[Dataset excerpts]
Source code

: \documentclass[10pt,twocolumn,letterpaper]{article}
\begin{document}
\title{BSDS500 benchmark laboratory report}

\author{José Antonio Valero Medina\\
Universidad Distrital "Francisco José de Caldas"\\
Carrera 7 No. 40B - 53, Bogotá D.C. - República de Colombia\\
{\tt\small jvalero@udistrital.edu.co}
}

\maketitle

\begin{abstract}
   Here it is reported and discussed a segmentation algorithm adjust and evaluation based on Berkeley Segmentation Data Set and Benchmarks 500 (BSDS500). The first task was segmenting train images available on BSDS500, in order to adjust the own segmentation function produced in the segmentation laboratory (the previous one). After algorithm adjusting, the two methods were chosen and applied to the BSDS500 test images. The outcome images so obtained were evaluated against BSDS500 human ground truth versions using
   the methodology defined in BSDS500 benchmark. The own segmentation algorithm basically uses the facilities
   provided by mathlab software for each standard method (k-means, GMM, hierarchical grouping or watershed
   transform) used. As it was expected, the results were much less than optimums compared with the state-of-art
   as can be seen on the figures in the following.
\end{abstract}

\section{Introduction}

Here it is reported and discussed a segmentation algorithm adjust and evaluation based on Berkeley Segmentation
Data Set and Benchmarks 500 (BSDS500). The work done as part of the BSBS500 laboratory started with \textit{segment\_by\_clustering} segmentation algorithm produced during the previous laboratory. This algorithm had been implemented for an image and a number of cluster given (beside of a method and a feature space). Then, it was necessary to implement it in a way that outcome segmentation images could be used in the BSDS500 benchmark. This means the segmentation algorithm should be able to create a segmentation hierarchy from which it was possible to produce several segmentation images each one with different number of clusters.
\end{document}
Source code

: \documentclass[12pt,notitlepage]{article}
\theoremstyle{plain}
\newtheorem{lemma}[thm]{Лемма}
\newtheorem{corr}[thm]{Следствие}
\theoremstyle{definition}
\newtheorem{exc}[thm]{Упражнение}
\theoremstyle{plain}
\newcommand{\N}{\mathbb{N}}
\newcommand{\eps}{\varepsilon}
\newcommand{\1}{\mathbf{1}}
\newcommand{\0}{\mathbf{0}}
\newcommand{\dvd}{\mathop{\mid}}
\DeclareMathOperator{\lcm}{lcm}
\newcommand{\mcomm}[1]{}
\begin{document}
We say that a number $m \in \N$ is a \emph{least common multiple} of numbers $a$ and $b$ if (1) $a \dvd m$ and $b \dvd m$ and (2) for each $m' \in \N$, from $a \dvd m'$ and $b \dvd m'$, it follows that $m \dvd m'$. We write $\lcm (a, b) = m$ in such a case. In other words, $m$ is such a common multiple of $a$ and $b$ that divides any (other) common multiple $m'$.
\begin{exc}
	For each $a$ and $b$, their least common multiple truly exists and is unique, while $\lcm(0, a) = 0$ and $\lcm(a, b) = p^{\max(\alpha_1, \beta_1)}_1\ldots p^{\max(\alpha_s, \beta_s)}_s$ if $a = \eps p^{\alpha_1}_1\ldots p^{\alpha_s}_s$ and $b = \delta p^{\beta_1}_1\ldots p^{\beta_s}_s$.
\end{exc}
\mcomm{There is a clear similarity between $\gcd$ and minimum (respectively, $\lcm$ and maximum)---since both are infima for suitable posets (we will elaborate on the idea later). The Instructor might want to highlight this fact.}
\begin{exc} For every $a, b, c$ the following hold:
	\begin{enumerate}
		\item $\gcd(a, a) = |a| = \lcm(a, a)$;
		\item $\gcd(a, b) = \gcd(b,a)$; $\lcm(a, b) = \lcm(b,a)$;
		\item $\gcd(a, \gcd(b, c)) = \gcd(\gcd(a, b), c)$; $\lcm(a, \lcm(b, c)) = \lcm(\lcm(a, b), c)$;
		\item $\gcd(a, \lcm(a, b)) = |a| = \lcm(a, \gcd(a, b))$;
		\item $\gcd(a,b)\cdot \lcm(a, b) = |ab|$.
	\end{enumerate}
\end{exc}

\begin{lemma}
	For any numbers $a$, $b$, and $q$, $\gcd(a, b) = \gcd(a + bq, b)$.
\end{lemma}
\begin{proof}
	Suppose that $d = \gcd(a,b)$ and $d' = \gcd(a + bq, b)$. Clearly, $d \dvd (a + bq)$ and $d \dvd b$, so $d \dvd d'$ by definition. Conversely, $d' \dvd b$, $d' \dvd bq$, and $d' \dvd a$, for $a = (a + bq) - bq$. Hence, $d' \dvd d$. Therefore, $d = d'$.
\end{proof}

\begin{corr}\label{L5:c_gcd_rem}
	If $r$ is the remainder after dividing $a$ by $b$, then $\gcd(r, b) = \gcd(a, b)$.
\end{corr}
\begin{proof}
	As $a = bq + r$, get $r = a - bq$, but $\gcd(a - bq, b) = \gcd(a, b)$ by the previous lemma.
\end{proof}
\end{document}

# [What you have to do]
All lines in the records above that contain "mcomm" are to be reported.

# [Answer area]
\newcommand{\mcomm}[1]{}
\mcomm{There is a clear similarity between $\gcd$ and minimum (respectively, $\lcm$ and maximum)---since both are infima for suitable posets (we will elaborate on the idea later). The Instructor might want to highlight this fact.}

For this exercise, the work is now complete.